**Work request**
Set down the lines that begin at the top of the records and end with the line containing "允许为命名空间和枚举值标记属", and drop every picture.
= Beginning of Section =
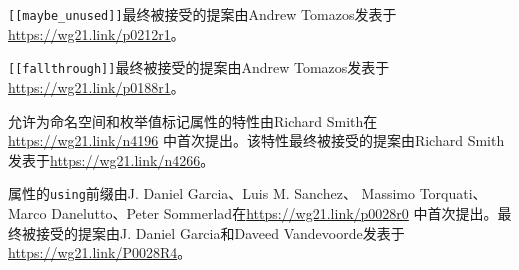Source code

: \texttt{[[maybe\_unused]]}最终被接受的提案由Andrew Tomazos发表于
\url{https://wg21.link/p0212r1}。

\texttt{[[fallthrough]]}最终被接受的提案由Andrew Tomazos发表于
\url{https://wg21.link/p0188r1}。

允许为命名空间和枚举值标记属性的特性由Richard Smith在\url{https://wg21.link/n4196}
中首次提出。该特性最终被接受的提案由Richard Smith发表于\url{https://wg21.link/n4266}。

属性的\texttt{using}前缀由J. Daniel Garcia、Luis M. Sanchez、
Massimo Torquati、Marco Danelutto、Peter Sommerlad在\url{https://wg21.link/p0028r0}
中首次提出。最终被接受的提案由J. Daniel Garcia和Daveed Vandevoorde发表于
\url{https://wg21.link/P0028R4}。

\setcounter{footnote}{0}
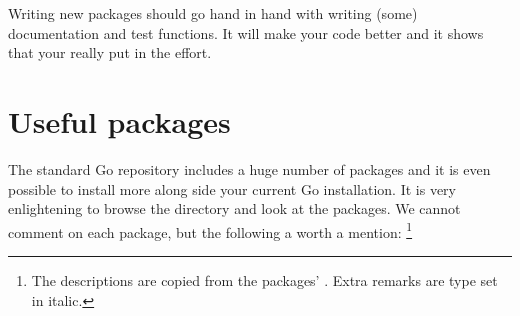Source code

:\begin{lbar}
Writing new packages should go hand in hand with writing (some)
documentation and test functions. It will make your code better and it
shows that your really put in the effort.
\end{lbar}

\section{Useful packages}
The standard Go repository includes a huge number of packages and it is
even possible to install more along side your current Go installation. 
It is very enlightening to browse the  directory and
look at the packages.
We cannot comment on each package, but the following a worth a mention:
\footnote{The descriptions are copied from the packages' . Extra
remarks are type set in italic.}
= End of Section =
**Exercise response**
Source code

: \texttt{[[maybe\_unused]]}最终被接受的提案由Andrew Tomazos发表于
\url{https://wg21.link/p0212r1}。

\texttt{[[fallthrough]]}最终被接受的提案由Andrew Tomazos发表于
\url{https://wg21.link/p0188r1}。

允许为命名空间和枚举值标记属性的特性由Richard Smith在\url{https://wg21.link/n4196}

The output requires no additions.